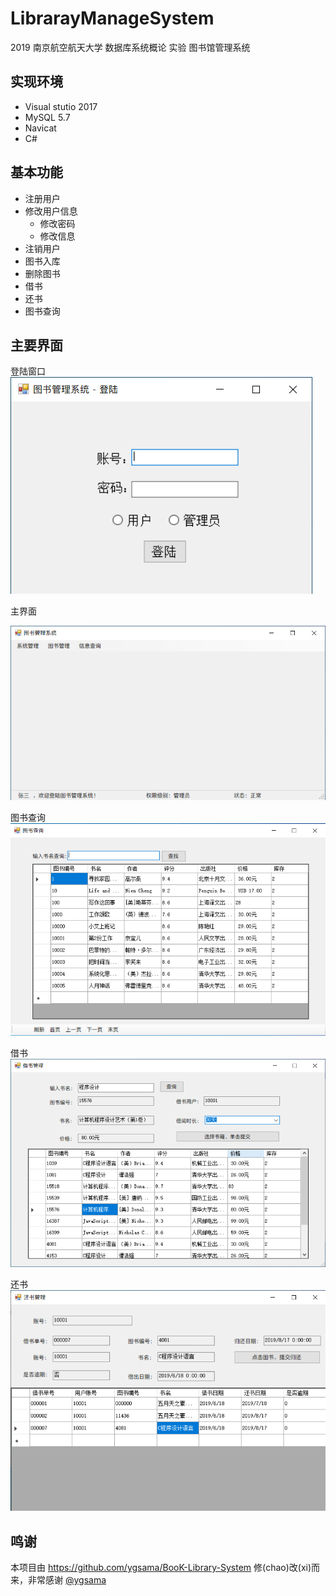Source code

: # LibrarayManageSystem
2019 南京航空航天大学 数据库系统概论 实验 图书馆管理系统 

## 实现环境

- Visual stutio 2017
- MySQL 5.7
- Navicat
- C#

## 基本功能

- 注册用户
- 修改用户信息 
  - 修改密码
  - 修改信息
- 注销用户
- 图书入库
- 删除图书
- 借书
- 还书
- 图书查询


## 主要界面

登陆窗口  
![](https://github.com/zhangrenzheng/LibrarayManageSystem/blob/master/img/Snipaste_2019-06-18_22-53-18.png)

主界面  

![](https://github.com/zhangrenzheng/LibrarayManageSystem/blob/master/img/Snipaste_2019-06-18_22-53-50.png)

图书查询  
![](https://github.com/zhangrenzheng/LibrarayManageSystem/blob/master/img/Snipaste_2019-06-18_22-54-11.png)

借书  
![](https://github.com/zhangrenzheng/LibrarayManageSystem/blob/master/img/Snipaste_2019-06-18_22-55-15.png)

还书  
![](https://github.com/zhangrenzheng/LibrarayManageSystem/blob/master/img/Snipaste_2019-06-18_22-55-53.png)

## 鸣谢

本项目由 https://github.com/ygsama/BooK-Library-System 修(chao)改(xi)而来，非常感谢 [@ygsama](https://github.com/ygsama)  

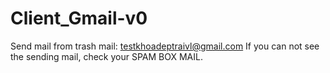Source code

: # Client_Gmail-v0
Send mail from trash mail: testkhoadeptraivl@gmail.com
If you can not see the sending mail, check your SPAM BOX MAIL.
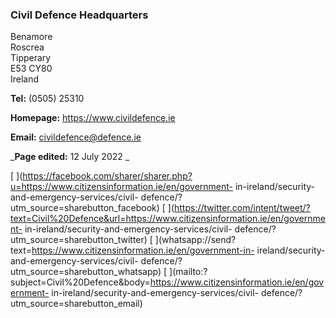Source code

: ###  Civil Defence Headquarters

Benamore  
Roscrea  
Tipperary  
E53 CY80  
Ireland

**Tel:** (0505) 25310

**Homepage:** [ https://www.civildefence.ie ](https://www.civildefence.ie)

**Email:** [ civildefence@defence.ie ](mailto:civildefence@defence.ie)

_**Page edited:** 12 July 2022 _

[
](https://facebook.com/sharer/sharer.php?u=https://www.citizensinformation.ie/en/government-
in-ireland/security-and-emergency-services/civil-
defence/?utm_source=sharebutton_facebook) [
](https://twitter.com/intent/tweet/?text=Civil%20Defence&url=https://www.citizensinformation.ie/en/government-
in-ireland/security-and-emergency-services/civil-
defence/?utm_source=sharebutton_twitter) [
](whatsapp://send?text=https://www.citizensinformation.ie/en/government-in-
ireland/security-and-emergency-services/civil-
defence/?utm_source=sharebutton_whatsapp) [
](mailto:?subject=Civil%20Defence&body=https://www.citizensinformation.ie/en/government-
in-ireland/security-and-emergency-services/civil-
defence/?utm_source=sharebutton_email) [ ](javascript:void\(0\))
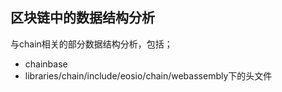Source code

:## 区块链中的数据结构分析
与chain相关的部分数据结构分析，包括；
* chainbase
* libraries/chain/include/eosio/chain/webassembly下的头文件
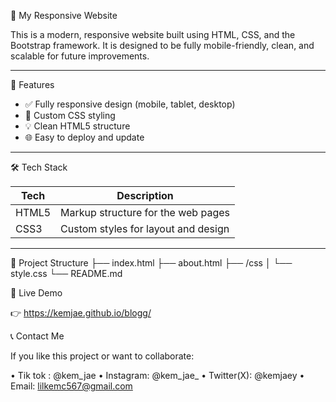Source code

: 🚀 My Responsive Website

This is a modern, responsive website built using HTML, CSS, and the Bootstrap framework. It is designed to be fully mobile-friendly, clean, and scalable for future improvements.

---

 🌟 Features

- ✅ Fully responsive design (mobile, tablet, desktop)
- 🎨 Custom CSS styling
- 💡 Clean HTML5 structure
- 🌐 Easy to deploy and update

---

 🛠 Tech Stack

| Tech         | Description                                      |
|--------------|--------------------------------------------------|
| HTML5        | Markup structure for the web pages               |
| CSS3         | Custom styles for layout and design              |

---

 📂 Project Structure
├── index.html
├── about.html
├── /css
│   └── style.css
└── README.md


 🚀 Live Demo

👉 https://kemjae.github.io/blogg/

📞 Contact Me

If you like this project or want to collaborate:

•	Tik tok : @kem_jae
•	Instagram: @kem_jae_
•	Twitter(X): @kemjaey
•	Email: lilkemc567@gmail.com
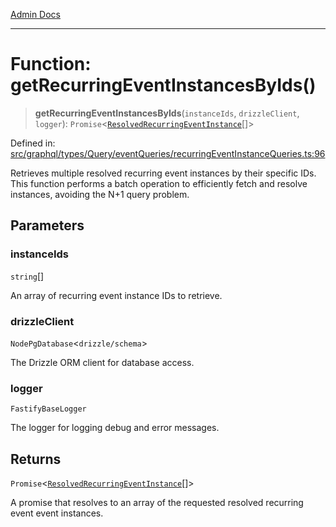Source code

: [Admin Docs](/)

***

# Function: getRecurringEventInstancesByIds()

> **getRecurringEventInstancesByIds**(`instanceIds`, `drizzleClient`, `logger`): `Promise`\<[`ResolvedRecurringEventInstance`](../../../../../../drizzle/tables/recurringEventInstances/type-aliases/ResolvedRecurringEventInstance.md)[]\>

Defined in: [src/graphql/types/Query/eventQueries/recurringEventInstanceQueries.ts:96](https://github.com/Sourya07/talawa-api/blob/583d62db9438de398bb9012a4a2617e2cb268b08/src/graphql/types/Query/eventQueries/recurringEventInstanceQueries.ts#L96)

Retrieves multiple resolved recurring event instances by their specific IDs.
This function performs a batch operation to efficiently fetch and resolve instances,
avoiding the N+1 query problem.

## Parameters

### instanceIds

`string`[]

An array of recurring event instance IDs to retrieve.

### drizzleClient

`NodePgDatabase`\<``drizzle/schema``\>

The Drizzle ORM client for database access.

### logger

`FastifyBaseLogger`

The logger for logging debug and error messages.

## Returns

`Promise`\<[`ResolvedRecurringEventInstance`](../../../../../../drizzle/tables/recurringEventInstances/type-aliases/ResolvedRecurringEventInstance.md)[]\>

A promise that resolves to an array of the requested resolved recurring event event instances.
☆ ☆ ☆ ☆
• PROBLEM:
Give the count of lines in the data shown above that contain "instanceIds", and nothing else.

• YOUR RESPONSE:
2